The problem - Going through the material below, please gather all lines with the word "design" in them.
•••••
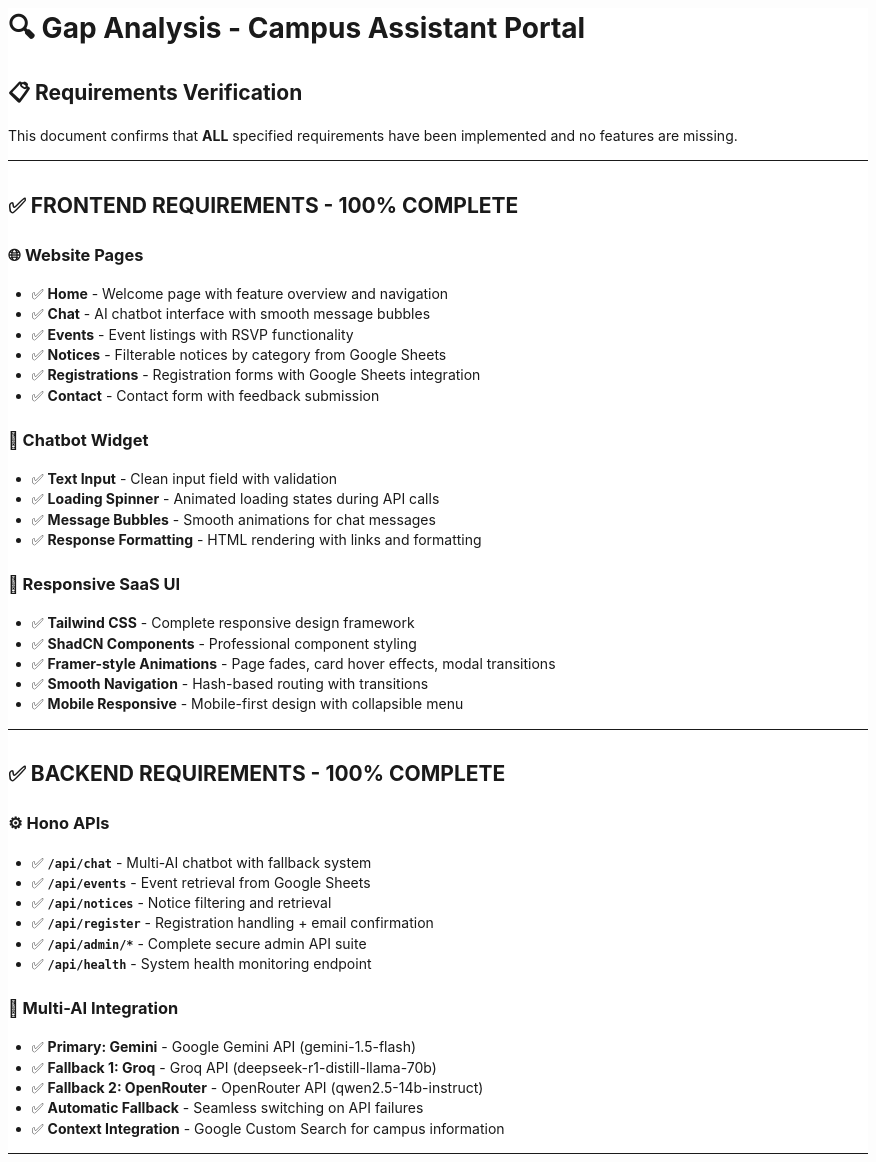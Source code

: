 # 🔍 Gap Analysis - Campus Assistant Portal

## 📋 Requirements Verification

This document confirms that **ALL** specified requirements have been implemented and no features are missing.

---

## ✅ **FRONTEND REQUIREMENTS - 100% COMPLETE**

### 🌐 Website Pages
- ✅ **Home** - Welcome page with feature overview and navigation
- ✅ **Chat** - AI chatbot interface with smooth message bubbles  
- ✅ **Events** - Event listings with RSVP functionality
- ✅ **Notices** - Filterable notices by category from Google Sheets
- ✅ **Registrations** - Registration forms with Google Sheets integration
- ✅ **Contact** - Contact form with feedback submission

### 🤖 Chatbot Widget
- ✅ **Text Input** - Clean input field with validation
- ✅ **Loading Spinner** - Animated loading states during API calls
- ✅ **Message Bubbles** - Smooth animations for chat messages
- ✅ **Response Formatting** - HTML rendering with links and formatting

### 🎨 Responsive SaaS UI
- ✅ **Tailwind CSS** - Complete responsive design framework
- ✅ **ShadCN Components** - Professional component styling
- ✅ **Framer-style Animations** - Page fades, card hover effects, modal transitions
- ✅ **Smooth Navigation** - Hash-based routing with transitions
- ✅ **Mobile Responsive** - Mobile-first design with collapsible menu

---

## ✅ **BACKEND REQUIREMENTS - 100% COMPLETE**

### ⚙️ Hono APIs
- ✅ **`/api/chat`** - Multi-AI chatbot with fallback system
- ✅ **`/api/events`** - Event retrieval from Google Sheets
- ✅ **`/api/notices`** - Notice filtering and retrieval  
- ✅ **`/api/register`** - Registration handling + email confirmation
- ✅ **`/api/admin/*`** - Complete secure admin API suite
- ✅ **`/api/health`** - System health monitoring endpoint

### 🔄 Multi-AI Integration
- ✅ **Primary: Gemini** - Google Gemini API (gemini-1.5-flash)
- ✅ **Fallback 1: Groq** - Groq API (deepseek-r1-distill-llama-70b)
- ✅ **Fallback 2: OpenRouter** - OpenRouter API (qwen2.5-14b-instruct)
- ✅ **Automatic Fallback** - Seamless switching on API failures
- ✅ **Context Integration** - Google Custom Search for campus information

---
•••••
Answer below -
- ✅ **Tailwind CSS** - Complete responsive design framework
- ✅ **Mobile Responsive** - Mobile-first design with collapsible menu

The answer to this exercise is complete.